## Task details
Please show all lines of the records that include "Robots".

....

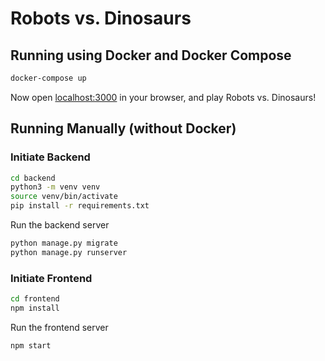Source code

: # Robots vs. Dinosaurs

## Running using Docker and Docker Compose

```bash
docker-compose up
```

Now open [localhost:3000](http://localhost:3000) in your browser,
and play Robots vs. Dinosaurs!

## Running Manually (without Docker)

### Initiate Backend

```bash
cd backend
python3 -m venv venv
source venv/bin/activate
pip install -r requirements.txt
```

Run the backend server

```bash
python manage.py migrate
python manage.py runserver
```

### Initiate Frontend

```bash
cd frontend
npm install
```

Run the frontend server

```bash
npm start
```
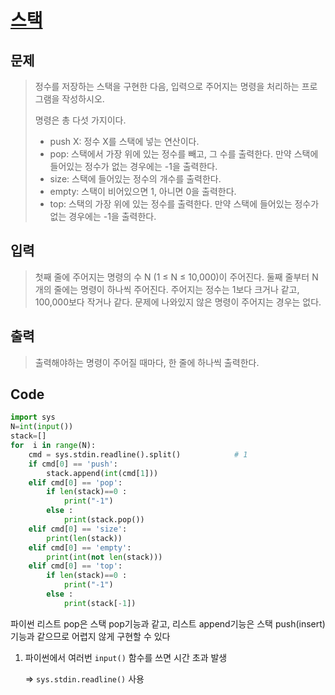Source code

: # [스택](https://www.acmicpc.net/problem/10828)

## 문제

> 정수를 저장하는 스택을 구현한 다음, 입력으로 주어지는 명령을 처리하는 프로그램을 작성하시오.
> 
> 
> 명령은 총 다섯 가지이다.
> 
> - push X: 정수 X를 스택에 넣는 연산이다.
> - pop: 스택에서 가장 위에 있는 정수를 빼고, 그 수를 출력한다. 만약 스택에 들어있는 정수가 없는 경우에는 -1을 출력한다.
> - size: 스택에 들어있는 정수의 개수를 출력한다.
> - empty: 스택이 비어있으면 1, 아니면 0을 출력한다.
> - top: 스택의 가장 위에 있는 정수를 출력한다. 만약 스택에 들어있는 정수가 없는 경우에는 -1을 출력한다.

## 입력

> 첫째 줄에 주어지는 명령의 수 N (1 ≤ N ≤ 10,000)이 주어진다. 둘째 줄부터 N개의 줄에는 명령이 하나씩 주어진다. 주어지는 정수는 1보다 크거나 같고, 100,000보다 작거나 같다. 문제에 나와있지 않은 명령이 주어지는 경우는 없다.
> 

## 출력

> 출력해야하는 명령이 주어질 때마다, 한 줄에 하나씩 출력한다.
> 

## Code

```python
import sys
N=int(input())
stack=[]
for  i in range(N):
    cmd = sys.stdin.readline().split()            # 1
    if cmd[0] == 'push':
        stack.append(int(cmd[1]))
    elif cmd[0] == 'pop':
        if len(stack)==0 :
            print("-1")
        else :
            print(stack.pop())
    elif cmd[0] == 'size':
        print(len(stack))
    elif cmd[0] == 'empty':
        print(int(not len(stack)))                
    elif cmd[0] == 'top':
        if len(stack)==0 :
            print("-1")
        else :
            print(stack[-1])
```

파이썬 리스트 pop은 스택 pop기능과 같고, 리스트 append기능은 스택 push(insert)기능과 같으므로 어렵지 않게 구현할 수 있다

1. 파이썬에서 여러번 `input()` 함수를 쓰면 시간 초과 발생
    
    ⇒ `sys.stdin.readline()` 사용
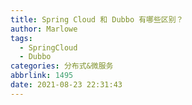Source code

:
 ```yaml
---
title: Spring Cloud 和 Dubbo 有哪些区别？
author: Marlowe
tags:
  - SpringCloud
  - Dubbo
categories: 分布式&微服务
abbrlink: 1495
date: 2021-08-23 22:31:43
---
```



<!--more-->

....

## Solution to this problem
: # Robots vs. Dinosaurs
and play Robots vs. Dinosaurs!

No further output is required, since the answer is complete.